Heimat und Migration – am Beispiel des 19. Jh. im Schwarzwald

Hintergrund

Zeittafel

Die Auswanderung ist eine generelle Erscheinung des 18. und 19. Jahrhunderts. Zu Beginn führten meist religiöse Gründe zu Auswanderungsbestrebungen, während später zunehmend wirtschaftliche Gründe an Bedeutung gewannen. Überall dort, wo die Erträge der Landwirtschaft nicht ausreichten, um die vorhandene Bevölkerung zu ernähren, führte das Missverhältnis zwischen Menschen und Nahrung zu mehr oder weniger starken Auswanderungsbewegungen.
Verstärkt wurde diese Entwicklung noch durch das Bevölkerungswachstum, das vor allem im Schwarzwald mit seinen kargen, steinigen und steilen Böden zu Armut führte. Der Druck der Überbevölkerung in den Bergen - zusammen mit den politischen Entwicklungen, wie beispielsweise den Kolonisationsbestrebungen Maria Theresias im südwestlichen Ungarn, brachten viele Schwarzwälder dazu, ihr Glück in der Auswanderung zu suchen. Neben Ungarn gehörten Polen, Russland und die Balkanstaaten zu den bevorzugten Zielen möglicher Auswanderer.
Waren die Ansiedlungsmöglichkeiten in der neuen Heimat erschöpft oder der Nahrungsspielraum in der alten Heimat erweitert, versiegten diese Auswanderungswellen meist wieder. Zudem wurden viele Auswanderungswillige nur unter erschwerten Bedingungen von ihren Herrschaften freigelassen, die gar nicht begeistert vom Wegzug der Untertanen waren.

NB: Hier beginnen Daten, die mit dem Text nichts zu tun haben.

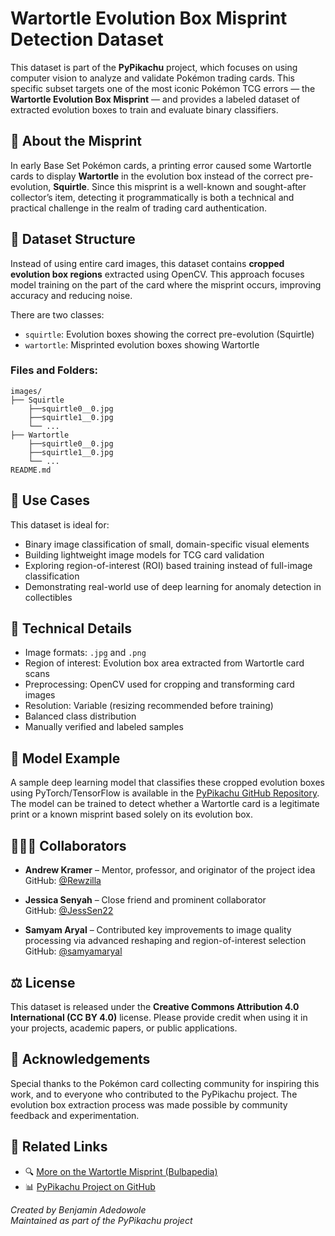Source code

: # Wartortle Evolution Box Misprint Detection Dataset

This dataset is part of the **PyPikachu** project, which focuses on using computer vision to analyze and validate Pokémon trading cards. This specific subset targets one of the most iconic Pokémon TCG errors — the **Wartortle Evolution Box Misprint** — and provides a labeled dataset of extracted evolution boxes to train and evaluate binary classifiers.

## 📌 About the Misprint

In early Base Set Pokémon cards, a printing error caused some Wartortle cards to display **Wartortle** in the evolution box instead of the correct pre-evolution, **Squirtle**. Since this misprint is a well-known and sought-after collector’s item, detecting it programmatically is both a technical and practical challenge in the realm of trading card authentication.

## 📂 Dataset Structure

Instead of using entire card images, this dataset contains **cropped evolution box regions** extracted using OpenCV. This approach focuses model training on the part of the card where the misprint occurs, improving accuracy and reducing noise.

There are two classes:
- `squirtle`: Evolution boxes showing the correct pre-evolution (Squirtle)
- `wartortle`: Misprinted evolution boxes showing Wartortle

### Files and Folders:
```
images/
├── Squirtle
    ├──squirtle0__0.jpg
    ├──squirtle1__0.jpg
    └── ...
├── Wartortle
    ├──squirtle0__0.jpg
    ├──squirtle1__0.jpg
    └── ...
README.md
```

## 🧠 Use Cases

This dataset is ideal for:
- Binary image classification of small, domain-specific visual elements
- Building lightweight image models for TCG card validation
- Exploring region-of-interest (ROI) based training instead of full-image classification
- Demonstrating real-world use of deep learning for anomaly detection in collectibles

## 🔧 Technical Details

- Image formats: `.jpg` and `.png`
- Region of interest: Evolution box area extracted from Wartortle card scans
- Preprocessing: OpenCV used for cropping and transforming card images
- Resolution: Variable (resizing recommended before training)
- Balanced class distribution
- Manually verified and labeled samples

## 🧪 Model Example

A sample deep learning model that classifies these cropped evolution boxes using PyTorch/TensorFlow is available in the [PyPikachu GitHub Repository](https://github.com/heisodin/Pokemon). The model can be trained to detect whether a Wartortle card is a legitimate print or a known misprint based solely on its evolution box.

## 🧑‍🤝‍🧑 Collaborators

- **Andrew Kramer** – Mentor, professor, and originator of the project idea  
  GitHub: [@Rewzilla](https://github.com/Rewzilla)

- **Jessica Senyah** – Close friend and prominent collaborator  
  GitHub: [@JessSen22](https://github.com/JessSen22)

- **Samyam Aryal** – Contributed key improvements to image quality processing via advanced reshaping and region-of-interest selection  
  GitHub: [@samyamaryal](https://github.com/samyamaryal)

## ⚖️ License

This dataset is released under the **Creative Commons Attribution 4.0 International (CC BY 4.0)** license. Please provide credit when using it in your projects, academic papers, or public applications.

## 🙌 Acknowledgements

Special thanks to the Pokémon card collecting community for inspiring this work, and to everyone who contributed to the PyPikachu project. The evolution box extraction process was made possible by community feedback and experimentation.

## 🔗 Related Links

- 🔍 [More on the Wartortle Misprint (Bulbapedia)](https://bulbapedia.bulbagarden.net/wiki/Wartortle_(Base_Set_42))  
- 📊 [PyPikachu Project on GitHub](https://github.com/heisodin/Pokemon)

*Created by Benjamin Adedowole*  
*Maintained as part of the PyPikachu project*
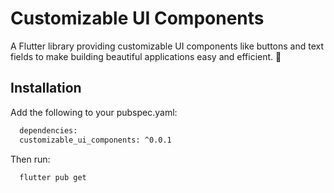 
# Customizable UI Components

A Flutter library providing customizable UI components like buttons and text fields to make building beautiful applications easy and efficient. 🎨




## Installation

Add the following to your pubspec.yaml:

```bash
  dependencies:
  customizable_ui_components: ^0.0.1
```

Then run:
```bash
  flutter pub get
```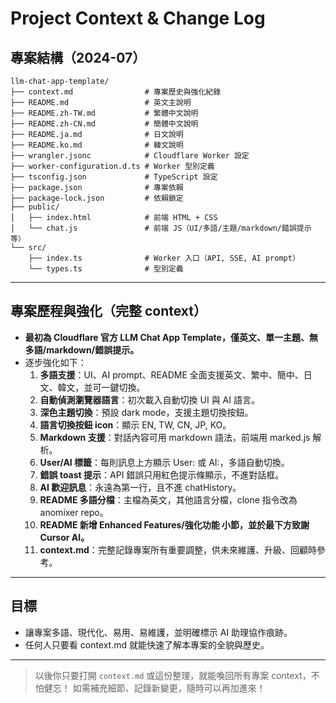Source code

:# Project Context & Change Log

## 專案結構（2024-07）

```
llm-chat-app-template/
├── context.md                # 專案歷史與強化紀錄
├── README.md                 # 英文主說明
├── README.zh-TW.md           # 繁體中文說明
├── README.zh-CN.md           # 簡體中文說明
├── README.ja.md              # 日文說明
├── README.ko.md              # 韓文說明
├── wrangler.jsonc            # Cloudflare Worker 設定
├── worker-configuration.d.ts # Worker 型別定義
├── tsconfig.json             # TypeScript 設定
├── package.json              # 專案依賴
├── package-lock.json         # 依賴鎖定
├── public/
│   ├── index.html            # 前端 HTML + CSS
│   └── chat.js               # 前端 JS（UI/多語/主題/markdown/錯誤提示等）
└── src/
    ├── index.ts              # Worker 入口（API, SSE, AI prompt）
    └── types.ts              # 型別定義
```

---

## 專案歷程與強化（完整 context）

- **最初為 Cloudflare 官方 LLM Chat App Template，僅英文、單一主題、無多語/markdown/錯誤提示。**
- 逐步強化如下：
  1. **多語支援**：UI、AI prompt、README 全面支援英文、繁中、簡中、日文、韓文，並可一鍵切換。
  2. **自動偵測瀏覽器語言**：初次載入自動切換 UI 與 AI 語言。
  3. **深色主題切換**：預設 dark mode，支援主題切換按鈕。
  4. **語言切換按鈕 icon**：顯示 EN, TW, CN, JP, KO。
  5. **Markdown 支援**：對話內容可用 markdown 語法，前端用 marked.js 解析。
  6. **User/AI 標籤**：每則訊息上方顯示 User: 或 AI:，多語自動切換。
  7. **錯誤 toast 提示**：API 錯誤只用紅色提示條顯示，不進對話框。
  8. **AI 歡迎訊息**：永遠為第一行，且不進 chatHistory。
  9. **README 多語分檔**：主檔為英文，其他語言分檔，clone 指令改為 anomixer repo。
  10. **README 新增 Enhanced Features/強化功能 小節，並於最下方致謝 Cursor AI。**
  11. **context.md**：完整記錄專案所有重要調整，供未來維護、升級、回顧時參考。

---

## 目標

- 讓專案多語、現代化、易用、易維護，並明確標示 AI 助理協作痕跡。
- 任何人只要看 context.md 就能快速了解本專案的全貌與歷史。

---

> 以後你只要打開 `context.md` 或這份整理，就能喚回所有專案 context，不怕健忘！
如需補充細節、記錄新變更，隨時可以再加進來！ 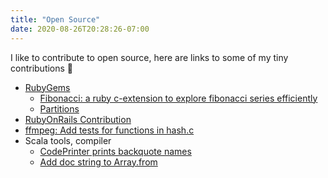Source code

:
 ```yaml
---
title: "Open Source"
date: 2020-08-26T20:28:26-07:00
---
```


I like to contribute to open source, here are links to some of my tiny contributions :pray:

* [RubyGems](https://rubygems.org/profiles/chaitanyav)
    * [Fibonacci: a ruby c-extension to explore fibonacci series efficiently](https://rubygems.org/gems/fibonacci)
    * [Partitions](https://rubygems.org/gems/partitions)
* [RubyOnRails Contribution](http://contributors.rubyonrails.org/contributors/chaitanya-vellanki/commits)
* [ffmpeg: Add tests for functions in hash.c](https://git.ivsdev.net/3rd/ffmpeg/commit/285fda093732a3dbb81c5bc35d49232febd0e0a9)
* Scala tools, compiler
  * [CodePrinter prints backquote names](https://github.com/scala/scala/commit/7dbf0ad7035bb34899d09c2b83e96ff982289e66)
  * [Add doc string to Array.from](https://github.com/scala/scala/commit/baab2798ce05dc477e1a4c07e864145b2773f696)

Im 19. Jahrhundert änderte sich diese politische Einstellung. Nun wurde die Auswandererförderung – insbesondere im Gefolge einer Hungersnot – als legitimes Mittel zur Verbesserung der sozialen und wirtschaftlichen Verhältnisse betrachtet, was vor allem auf dem Land galt. Zeitgleich wurden die Vereinigten Staaten von Nordamerika zum bevorzugten Ziel für viele deutsche Auswanderer. Für den Schwarzwald kam im 19. Jahrhundert dazu, dass aufgrund der Heimarbeit die Bevölkerung weiter wuchs, da diese eine Alternative bzw. Ergänzung zur landwirtschaftlichen Tätigkeit darstellte und einen Zuwachs an Einkommen bedeutete.
Brach die Hausindustrie jedoch weg, wie beispielsweise die Textilindustrie infolge eines Einfuhrverbots ausländischer Baumwollerzeugnisse durch Frankreich Ende des 18. Jahrhunderts oder die Zerstörung des Baumwollimports aufgrund der Kontinentalsperre Napoleons Anfang des 19. Jh., so kam es zu massiven Problemen. Der Nahrungsmittelbedarf konnte durch den reinen Bodenertrag nicht mehr gedeckt werden. Zwar setzte sich in etwa zeitgleich die Kartoffel im Anbau durch und erlangte so schnell eine große Bedeutung als „Volksnahrung“. Dennoch kam es 1817 zu einer großen Hungersnot. Die Folge davon war eine erste große Auswanderungswelle in die USA.
Dabei schnellte die Zahl der Verkaufs- und Zwangsversteigerungen in die Höhe. 20.000 Personen, d.h. der dreißigste Teil der badischen Bevölkerung, reichten 1817 Auswanderungsgesuche ein. (siehe Klaus Hoggenmüller / Wolfgang Hug; Die Leute auf dem Wald, Stuttgart 1987, S.187)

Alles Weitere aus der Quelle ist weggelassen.